The review began in the summer of 2017, and was set up "to examine 23 cases of concern collated by the tireless efforts of the parents of Kate Stanton-Davies and Pippa Griffiths, who both died after birth at the Trust in 2009 and 2016 respectively."
The report states that the Trust "missed opportunities for learning, and a lost opportunity to prevent further baby deaths from occurring".
The review "identified failures to listen to families, failure to learn from clinical incidents and failure of multiple external bodies to act in improving maternity services at the Trust over two decades." Click here to read the press release.
Responding to the report, Louise Ansari, National Director of Healthwatch England, said:
“Our thoughts go out to the families affected by the maternity failings at Shrewsbury and Telford hospital NHS trust.

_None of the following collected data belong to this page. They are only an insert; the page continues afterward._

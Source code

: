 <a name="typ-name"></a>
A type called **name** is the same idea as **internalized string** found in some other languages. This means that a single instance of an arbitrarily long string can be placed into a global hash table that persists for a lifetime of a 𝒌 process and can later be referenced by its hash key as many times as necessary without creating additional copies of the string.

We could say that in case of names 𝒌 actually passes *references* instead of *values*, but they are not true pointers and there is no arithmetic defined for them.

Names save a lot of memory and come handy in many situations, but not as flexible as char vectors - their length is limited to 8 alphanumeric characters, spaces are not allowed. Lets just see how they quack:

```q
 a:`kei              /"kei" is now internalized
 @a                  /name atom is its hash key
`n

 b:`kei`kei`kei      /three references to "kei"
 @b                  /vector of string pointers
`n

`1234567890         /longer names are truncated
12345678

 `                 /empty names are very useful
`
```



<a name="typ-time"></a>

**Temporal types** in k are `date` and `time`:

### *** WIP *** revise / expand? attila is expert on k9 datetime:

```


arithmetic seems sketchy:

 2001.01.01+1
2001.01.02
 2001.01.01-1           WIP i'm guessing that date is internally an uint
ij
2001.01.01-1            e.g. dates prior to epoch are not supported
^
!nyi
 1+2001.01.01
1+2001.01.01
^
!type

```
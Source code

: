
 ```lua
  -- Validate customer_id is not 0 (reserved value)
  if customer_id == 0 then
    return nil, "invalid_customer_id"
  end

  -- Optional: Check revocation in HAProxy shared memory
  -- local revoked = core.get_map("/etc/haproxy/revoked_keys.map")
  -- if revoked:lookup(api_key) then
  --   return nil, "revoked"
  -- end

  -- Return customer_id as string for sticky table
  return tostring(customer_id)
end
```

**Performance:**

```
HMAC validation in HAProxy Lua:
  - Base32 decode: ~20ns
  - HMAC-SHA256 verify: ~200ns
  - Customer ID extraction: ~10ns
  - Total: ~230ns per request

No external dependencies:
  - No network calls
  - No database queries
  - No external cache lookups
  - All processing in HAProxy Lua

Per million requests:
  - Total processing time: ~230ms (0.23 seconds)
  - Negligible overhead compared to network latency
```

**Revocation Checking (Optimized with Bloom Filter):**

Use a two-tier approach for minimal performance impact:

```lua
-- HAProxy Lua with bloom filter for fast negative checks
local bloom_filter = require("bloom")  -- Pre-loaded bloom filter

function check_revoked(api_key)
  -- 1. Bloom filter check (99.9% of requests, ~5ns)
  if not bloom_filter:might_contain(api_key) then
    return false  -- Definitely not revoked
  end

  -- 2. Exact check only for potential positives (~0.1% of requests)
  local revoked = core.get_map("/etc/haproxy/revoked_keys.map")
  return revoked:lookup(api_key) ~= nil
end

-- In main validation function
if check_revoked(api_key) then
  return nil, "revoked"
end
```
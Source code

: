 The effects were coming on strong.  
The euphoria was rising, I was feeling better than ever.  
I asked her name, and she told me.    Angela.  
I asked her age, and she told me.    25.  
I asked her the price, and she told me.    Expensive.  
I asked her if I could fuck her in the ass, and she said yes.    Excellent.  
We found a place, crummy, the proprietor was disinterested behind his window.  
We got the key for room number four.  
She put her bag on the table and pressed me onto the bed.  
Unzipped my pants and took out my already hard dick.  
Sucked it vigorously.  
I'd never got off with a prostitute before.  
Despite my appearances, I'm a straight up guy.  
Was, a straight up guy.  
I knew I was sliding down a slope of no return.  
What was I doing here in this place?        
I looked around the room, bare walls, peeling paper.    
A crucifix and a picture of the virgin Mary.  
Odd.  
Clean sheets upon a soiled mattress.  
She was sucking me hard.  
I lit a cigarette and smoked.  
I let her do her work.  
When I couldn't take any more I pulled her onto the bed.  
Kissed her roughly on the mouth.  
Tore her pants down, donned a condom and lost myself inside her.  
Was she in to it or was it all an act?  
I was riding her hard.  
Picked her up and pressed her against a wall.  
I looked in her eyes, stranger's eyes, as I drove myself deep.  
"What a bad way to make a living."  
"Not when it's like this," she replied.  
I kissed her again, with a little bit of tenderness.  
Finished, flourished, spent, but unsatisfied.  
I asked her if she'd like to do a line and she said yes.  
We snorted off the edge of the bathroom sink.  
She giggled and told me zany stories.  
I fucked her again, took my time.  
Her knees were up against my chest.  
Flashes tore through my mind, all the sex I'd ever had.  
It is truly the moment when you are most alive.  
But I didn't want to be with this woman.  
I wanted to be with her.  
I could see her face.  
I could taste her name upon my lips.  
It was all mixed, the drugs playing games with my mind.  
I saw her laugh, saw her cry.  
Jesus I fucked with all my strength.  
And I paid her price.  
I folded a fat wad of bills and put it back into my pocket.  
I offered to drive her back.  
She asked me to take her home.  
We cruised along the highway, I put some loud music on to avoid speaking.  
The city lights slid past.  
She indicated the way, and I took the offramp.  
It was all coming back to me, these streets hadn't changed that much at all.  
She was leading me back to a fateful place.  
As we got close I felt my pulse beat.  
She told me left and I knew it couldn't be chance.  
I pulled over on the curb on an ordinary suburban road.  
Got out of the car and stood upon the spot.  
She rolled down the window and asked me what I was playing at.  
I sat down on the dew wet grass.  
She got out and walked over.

This is another scandal where it’s clear that lessons from past tragedies haven’t been learnt. We also know the problems in maternity care don’t stop at Shrewsbury hospital, with recent reports disclosing failures to provide safe care to mothers and babies in other parts of the country.
It is vital that the recommendations made in the report were acted on nationwide as soon as possible. It's particularly important that parents and their families are listened to when things have gone wrong and involved in investigations, and remedial actions that are needed. They should be at the heart of transformational plans for the future delivery of maternity care and involved in the design of services.”
Lynn Cawley, Chief Officer at Healthwatch Shropshire, said:
"Our thoughts go out to the parents and families affected by the issues around maternity care at Shrewsbury and Telford Hospital NHS Trust (SaTH). Healthwatch Shropshire have directed anyone who has contacted us to share their experiences of maternity services to the Ockenden Review Team since the review started. We have also continued to give people the details of the PALS and Complaints Teams at SaTH to discuss any issues or concerns directly with the provider. We are continuing to work to support the ongoing Police investigation.
In July 2020, Healthwatch Shropshire and Healthwatch Telford & Wrekin wrote to the Trust to ask for assurances that patients, families and staff, past and present, will receive the support they need during and after the Independent Review of SaTH and will continue to monitor this.
We will also continue to attend meetings where the findings and recommendations of the Ockenden Report are discussed to understand what work is being done by the Trust to ensure improvements are made in line with the report’s recommendations and seek evidence that they are embedded.
The role of Healthwatch is to listen to people’s experiences of services and share these with providers, commissioners and regulators and so we encourage anyone currently receiving maternity services and the staff involved in delivering them to share their experiences with us.”